The data follows this line. Copy verbatim the line with "## Erwartetes Verhalten" and each line after it to the end.

○ ○ ○ ○ ○ ○ ○

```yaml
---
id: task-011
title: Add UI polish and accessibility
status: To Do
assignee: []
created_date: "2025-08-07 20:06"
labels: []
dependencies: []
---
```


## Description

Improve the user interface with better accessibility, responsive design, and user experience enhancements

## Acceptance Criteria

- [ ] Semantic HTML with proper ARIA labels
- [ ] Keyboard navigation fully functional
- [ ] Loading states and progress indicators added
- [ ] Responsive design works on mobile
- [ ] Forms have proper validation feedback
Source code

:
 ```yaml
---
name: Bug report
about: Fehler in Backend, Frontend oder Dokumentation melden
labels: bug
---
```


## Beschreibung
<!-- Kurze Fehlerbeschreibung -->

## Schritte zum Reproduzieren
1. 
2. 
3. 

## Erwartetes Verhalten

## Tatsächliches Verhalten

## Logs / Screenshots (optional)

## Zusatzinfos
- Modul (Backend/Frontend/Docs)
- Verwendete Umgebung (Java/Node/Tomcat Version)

○ ○ ○ ○ ○ ○ ○

__Task result__:
## Erwartetes Verhalten

## Tatsächliches Verhalten

## Logs / Screenshots (optional)

## Zusatzinfos
- Modul (Backend/Frontend/Docs)
- Verwendete Umgebung (Java/Node/Tomcat Version)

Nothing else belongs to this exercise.